Top of MATERIAL FOR THE TASK

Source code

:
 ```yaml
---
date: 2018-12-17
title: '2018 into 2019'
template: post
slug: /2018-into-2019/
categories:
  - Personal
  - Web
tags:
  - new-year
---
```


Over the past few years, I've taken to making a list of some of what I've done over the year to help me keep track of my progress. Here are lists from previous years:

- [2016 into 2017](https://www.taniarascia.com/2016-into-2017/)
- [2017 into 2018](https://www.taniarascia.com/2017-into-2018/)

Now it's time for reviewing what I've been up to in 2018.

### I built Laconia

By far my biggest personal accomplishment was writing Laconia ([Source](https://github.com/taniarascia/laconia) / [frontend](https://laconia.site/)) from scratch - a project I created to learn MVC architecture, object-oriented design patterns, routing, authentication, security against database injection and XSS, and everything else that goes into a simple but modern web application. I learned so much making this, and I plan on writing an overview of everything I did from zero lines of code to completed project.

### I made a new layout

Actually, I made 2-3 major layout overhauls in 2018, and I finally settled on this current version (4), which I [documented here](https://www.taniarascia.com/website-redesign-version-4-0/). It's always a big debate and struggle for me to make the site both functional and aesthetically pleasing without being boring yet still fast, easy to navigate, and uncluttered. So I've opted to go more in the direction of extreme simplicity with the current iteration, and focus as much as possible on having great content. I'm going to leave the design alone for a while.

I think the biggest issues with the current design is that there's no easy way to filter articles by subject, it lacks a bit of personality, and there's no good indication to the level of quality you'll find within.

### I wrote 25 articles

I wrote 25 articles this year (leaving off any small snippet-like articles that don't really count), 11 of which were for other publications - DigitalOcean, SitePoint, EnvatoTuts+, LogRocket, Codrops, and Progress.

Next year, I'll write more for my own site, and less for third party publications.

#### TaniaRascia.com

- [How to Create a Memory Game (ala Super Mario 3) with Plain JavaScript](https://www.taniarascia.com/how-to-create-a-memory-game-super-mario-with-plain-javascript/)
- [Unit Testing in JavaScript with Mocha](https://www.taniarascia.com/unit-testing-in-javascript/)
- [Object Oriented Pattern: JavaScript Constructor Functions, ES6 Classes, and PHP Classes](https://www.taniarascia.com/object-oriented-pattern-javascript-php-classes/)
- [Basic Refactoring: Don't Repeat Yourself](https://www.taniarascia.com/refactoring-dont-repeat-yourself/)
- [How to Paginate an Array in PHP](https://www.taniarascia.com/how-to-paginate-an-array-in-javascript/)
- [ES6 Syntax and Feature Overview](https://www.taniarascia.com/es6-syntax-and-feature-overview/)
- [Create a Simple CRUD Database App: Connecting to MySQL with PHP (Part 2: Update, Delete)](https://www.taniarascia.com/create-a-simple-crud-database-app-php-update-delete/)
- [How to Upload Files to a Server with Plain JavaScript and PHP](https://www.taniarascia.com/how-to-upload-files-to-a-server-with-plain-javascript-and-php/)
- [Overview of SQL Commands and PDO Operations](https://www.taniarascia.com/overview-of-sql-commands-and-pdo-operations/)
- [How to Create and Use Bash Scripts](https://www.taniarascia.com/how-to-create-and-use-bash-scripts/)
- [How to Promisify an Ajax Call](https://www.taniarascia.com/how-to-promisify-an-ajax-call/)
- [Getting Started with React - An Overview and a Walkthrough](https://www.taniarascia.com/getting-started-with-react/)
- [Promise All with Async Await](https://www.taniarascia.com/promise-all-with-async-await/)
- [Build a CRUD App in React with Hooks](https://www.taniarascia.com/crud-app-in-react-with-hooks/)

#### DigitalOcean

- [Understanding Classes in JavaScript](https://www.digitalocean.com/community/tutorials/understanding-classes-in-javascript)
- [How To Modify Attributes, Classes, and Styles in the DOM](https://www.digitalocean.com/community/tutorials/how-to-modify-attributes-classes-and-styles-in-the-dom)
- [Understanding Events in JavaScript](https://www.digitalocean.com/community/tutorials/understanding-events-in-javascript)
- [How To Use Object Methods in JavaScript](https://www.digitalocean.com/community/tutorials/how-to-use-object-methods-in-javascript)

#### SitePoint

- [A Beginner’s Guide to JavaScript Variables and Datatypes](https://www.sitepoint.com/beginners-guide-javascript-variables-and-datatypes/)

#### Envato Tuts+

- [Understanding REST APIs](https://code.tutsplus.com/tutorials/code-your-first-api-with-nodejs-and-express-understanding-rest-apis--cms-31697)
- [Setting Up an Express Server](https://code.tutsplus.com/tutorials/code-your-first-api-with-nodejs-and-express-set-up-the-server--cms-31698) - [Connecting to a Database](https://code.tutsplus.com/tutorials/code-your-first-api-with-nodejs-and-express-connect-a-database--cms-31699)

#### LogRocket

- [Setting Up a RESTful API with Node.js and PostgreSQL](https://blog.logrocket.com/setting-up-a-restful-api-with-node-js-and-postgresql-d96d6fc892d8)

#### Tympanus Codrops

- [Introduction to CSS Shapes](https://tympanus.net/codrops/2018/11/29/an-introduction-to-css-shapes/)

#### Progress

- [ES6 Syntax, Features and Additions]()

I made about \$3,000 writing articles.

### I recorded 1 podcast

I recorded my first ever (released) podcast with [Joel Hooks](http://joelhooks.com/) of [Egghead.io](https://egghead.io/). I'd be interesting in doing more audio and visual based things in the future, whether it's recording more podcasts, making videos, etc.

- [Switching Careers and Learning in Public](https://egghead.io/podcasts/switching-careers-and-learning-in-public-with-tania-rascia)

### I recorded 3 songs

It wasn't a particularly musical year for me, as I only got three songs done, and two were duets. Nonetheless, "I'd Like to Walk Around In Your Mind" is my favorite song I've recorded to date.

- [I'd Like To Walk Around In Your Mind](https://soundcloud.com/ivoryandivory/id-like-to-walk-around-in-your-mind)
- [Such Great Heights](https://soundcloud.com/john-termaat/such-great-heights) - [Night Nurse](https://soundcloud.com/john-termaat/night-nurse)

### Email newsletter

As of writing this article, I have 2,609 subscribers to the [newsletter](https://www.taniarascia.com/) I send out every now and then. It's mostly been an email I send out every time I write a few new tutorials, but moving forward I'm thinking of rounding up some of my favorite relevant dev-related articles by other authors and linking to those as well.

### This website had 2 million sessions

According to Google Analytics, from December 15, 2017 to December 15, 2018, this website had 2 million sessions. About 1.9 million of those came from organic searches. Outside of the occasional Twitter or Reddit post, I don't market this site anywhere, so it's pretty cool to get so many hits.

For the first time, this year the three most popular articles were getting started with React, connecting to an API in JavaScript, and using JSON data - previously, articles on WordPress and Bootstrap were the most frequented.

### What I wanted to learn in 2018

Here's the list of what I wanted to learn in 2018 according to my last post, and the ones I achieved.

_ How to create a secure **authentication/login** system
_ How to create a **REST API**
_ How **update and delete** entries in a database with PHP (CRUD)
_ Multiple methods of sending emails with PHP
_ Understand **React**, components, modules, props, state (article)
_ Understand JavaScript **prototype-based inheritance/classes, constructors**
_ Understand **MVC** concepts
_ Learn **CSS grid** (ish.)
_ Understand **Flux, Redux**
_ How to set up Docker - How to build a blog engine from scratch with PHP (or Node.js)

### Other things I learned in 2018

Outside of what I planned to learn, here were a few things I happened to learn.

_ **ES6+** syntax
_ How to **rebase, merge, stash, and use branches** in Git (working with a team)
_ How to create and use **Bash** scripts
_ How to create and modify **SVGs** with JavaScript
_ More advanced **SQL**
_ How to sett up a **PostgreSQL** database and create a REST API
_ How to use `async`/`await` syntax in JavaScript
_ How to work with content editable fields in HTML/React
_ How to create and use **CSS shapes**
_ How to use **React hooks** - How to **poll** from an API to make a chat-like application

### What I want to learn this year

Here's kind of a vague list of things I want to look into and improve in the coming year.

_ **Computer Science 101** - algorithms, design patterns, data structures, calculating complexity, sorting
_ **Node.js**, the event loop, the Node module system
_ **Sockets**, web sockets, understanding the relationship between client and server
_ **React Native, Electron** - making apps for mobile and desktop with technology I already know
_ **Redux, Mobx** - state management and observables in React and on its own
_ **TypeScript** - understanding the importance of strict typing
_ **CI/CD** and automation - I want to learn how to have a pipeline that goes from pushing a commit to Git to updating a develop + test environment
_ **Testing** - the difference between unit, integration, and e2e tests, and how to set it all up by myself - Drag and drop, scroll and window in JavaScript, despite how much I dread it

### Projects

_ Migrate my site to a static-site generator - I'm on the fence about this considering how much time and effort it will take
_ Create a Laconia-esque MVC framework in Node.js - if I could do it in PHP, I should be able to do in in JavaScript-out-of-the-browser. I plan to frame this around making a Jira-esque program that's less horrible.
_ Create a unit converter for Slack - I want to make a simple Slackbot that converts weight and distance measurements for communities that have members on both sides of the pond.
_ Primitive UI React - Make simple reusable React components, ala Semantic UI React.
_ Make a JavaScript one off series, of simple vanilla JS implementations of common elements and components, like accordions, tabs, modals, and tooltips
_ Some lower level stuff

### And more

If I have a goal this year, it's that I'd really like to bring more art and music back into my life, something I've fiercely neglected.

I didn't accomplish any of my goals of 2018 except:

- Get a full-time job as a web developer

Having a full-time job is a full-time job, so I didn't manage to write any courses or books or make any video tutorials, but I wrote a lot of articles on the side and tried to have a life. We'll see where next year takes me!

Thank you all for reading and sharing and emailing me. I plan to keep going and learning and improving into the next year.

Bottom of MATERIAL FOR THE TASK

* _WORK ITEM_
Transcribe verbatim. Cover the lines from the first line of the entries above to the line containing "- [2016 into", inclusive.

* _SOLUTION FOR THIS EXERCISE_
Source code

:
 ```yaml
---
date: 2018-12-17
title: '2018 into 2019'
template: post
slug: /2018-into-2019/
categories:
  - Personal
  - Web
tags:
  - new-year
---
```


Over the past few years, I've taken to making a list of some of what I've done over the year to help me keep track of my progress. Here are lists from previous years:

- [2016 into 2017](https://www.taniarascia.com/2016-into-2017/)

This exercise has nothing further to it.